Giz a sangue | P. R. Schneider

por P. R. Schneider __



Foto: Amin TN



Enquanto o relógio cumpre suas funções, nem um pouco primitivas, mas normalizadas a ponto de serem naturais, alguém exerce também suas funções "naturalizadas", e nem um pouco naturais, de fato. Jovem, ainda, senti o súbito chamado do universo, exigindo de mim o novo, o desconhecido e a inconstância. Num dia qualquer, como quem quer que o dia seja normal, eu exigia do meu dia, propriamente, uma normalidade ortodoxa. Não queria ter expectativas, não queria o novo e nem a surpresa de saber que há algo flutuando no espaço à minha espera. Eu queria o normal, o involuído, sem atualizações programadas. O hoje, lamentavelmente monótono. Então entendi que a minha ânsia pelo normal é uma verdadeira alteração dessa normalidade.

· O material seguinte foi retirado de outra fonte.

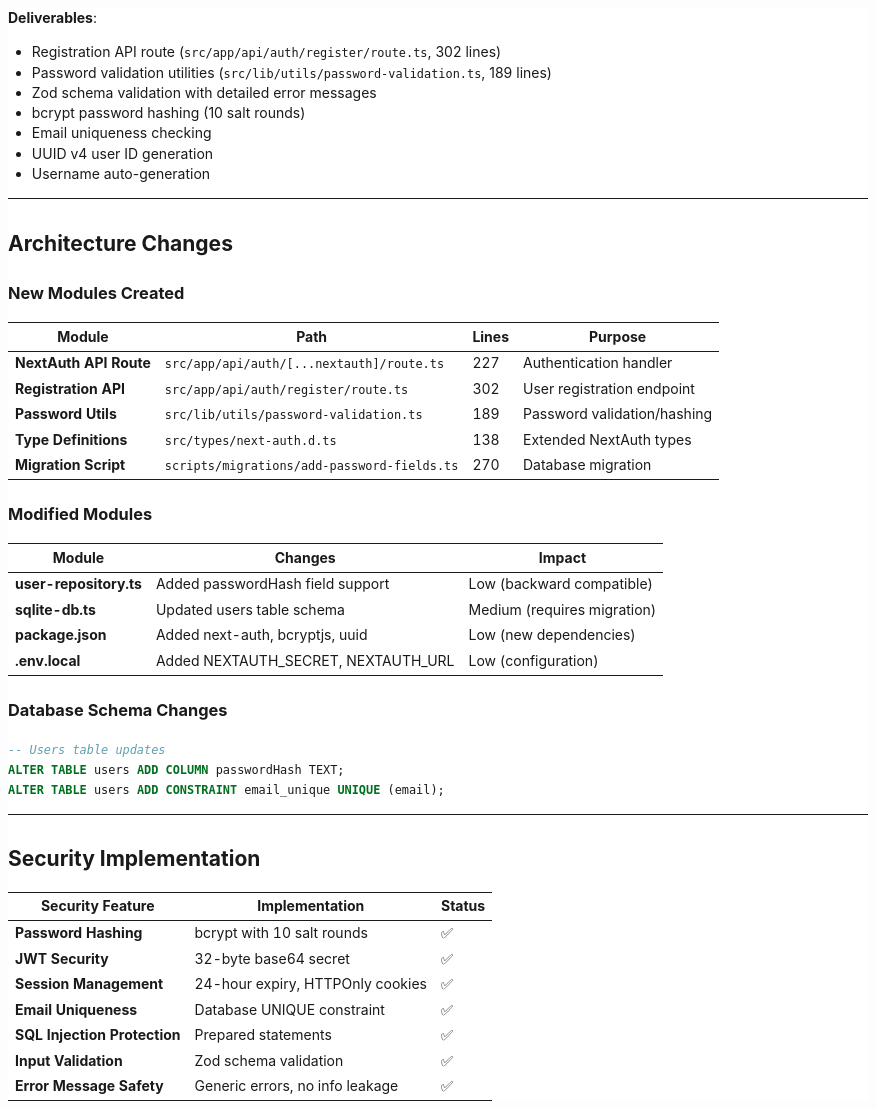 **Deliverables**:
- Registration API route (`src/app/api/auth/register/route.ts`, 302 lines)
- Password validation utilities (`src/lib/utils/password-validation.ts`, 189 lines)
- Zod schema validation with detailed error messages
- bcrypt password hashing (10 salt rounds)
- Email uniqueness checking
- UUID v4 user ID generation
- Username auto-generation

---

## Architecture Changes

### New Modules Created

| Module | Path | Lines | Purpose |
|--------|------|-------|---------|
| **NextAuth API Route** | `src/app/api/auth/[...nextauth]/route.ts` | 227 | Authentication handler |
| **Registration API** | `src/app/api/auth/register/route.ts` | 302 | User registration endpoint |
| **Password Utils** | `src/lib/utils/password-validation.ts` | 189 | Password validation/hashing |
| **Type Definitions** | `src/types/next-auth.d.ts` | 138 | Extended NextAuth types |
| **Migration Script** | `scripts/migrations/add-password-fields.ts` | 270 | Database migration |

### Modified Modules

| Module | Changes | Impact |
|--------|---------|--------|
| **user-repository.ts** | Added passwordHash field support | Low (backward compatible) |
| **sqlite-db.ts** | Updated users table schema | Medium (requires migration) |
| **package.json** | Added next-auth, bcryptjs, uuid | Low (new dependencies) |
| **.env.local** | Added NEXTAUTH_SECRET, NEXTAUTH_URL | Low (configuration) |

### Database Schema Changes

```sql
-- Users table updates
ALTER TABLE users ADD COLUMN passwordHash TEXT;
ALTER TABLE users ADD CONSTRAINT email_unique UNIQUE (email);
```

---

## Security Implementation

| Security Feature | Implementation | Status |
|-----------------|---------------|--------|
| **Password Hashing** | bcrypt with 10 salt rounds | ✅ |
| **JWT Security** | 32-byte base64 secret | ✅ |
| **Session Management** | 24-hour expiry, HTTPOnly cookies | ✅ |
| **Email Uniqueness** | Database UNIQUE constraint | ✅ |
| **SQL Injection Protection** | Prepared statements | ✅ |
| **Input Validation** | Zod schema validation | ✅ |
| **Error Message Safety** | Generic errors, no info leakage | ✅ |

Veja, querendo eu a anormalidade e a desejando, certamente fugiria da normalidade, pois em dias normais não há expectativas de nada. Mas eu queria que fosse um dia qualquer, daqueles que esquecemos no meio do calendário. Esses dias de meio do mês, em que somos empobrecidos pela falta de novidades e não se espera nada além do calmo dia, despejando suas gotas no mar do tempo. Mas aí, me deparei no muro da escola com a declaração de amor mais verdadeira e íntima que já me fizeram. Estava ali escrito como que vindo da eternidade, como se sempre estivesse ali e eu não me dei conta. Com letras enormes, riscado a giz meio sangue: SINTO SAUDADES DA SUA FEIURA. Deus! Aquilo tinha amor impregnado, tinha sentimentos tão profundos que jamais foram desvendados, quilômetros mais oceânicos do que eu gostaria de submergir, mas teria que ir, era isso ou deixar as coisas reais se perderem. Quem me declarou aquele amor tão único? — certamente não foi para mim, mas tomei-o, é meu. E farei desse amor incógnito, meu, unicamente.


Estava escrito feiura, então qualquer pessoa inserida nesse requisito pode se permitir deter desse amor. Não estou justificando que roubei o amor de alguém, porquê não é isso, eu aceitei o presente dado. Quem escreveu aquilo tinha um presente para dar e eu recebi com carinho, mas afinal quem escreveu isso no muro da escola? E como? Sempre tem pessoas no pátio, o vigia sempre observa tudo. Será que foi ele? Meu amor é o Francisco? Impossível, não pode ser, ele tem idade para ser meu pai, quer dizer, meu avô. Se eu perguntar a ele se viu alguém pichando o muro com uma declaração de amor, vai ficar parecendo que foi eu, e a escola inteira vai achar que amo uma pessoa feia. Está escrito feiura, claramente feiura. Era o chamado do mundo gritando meu nome.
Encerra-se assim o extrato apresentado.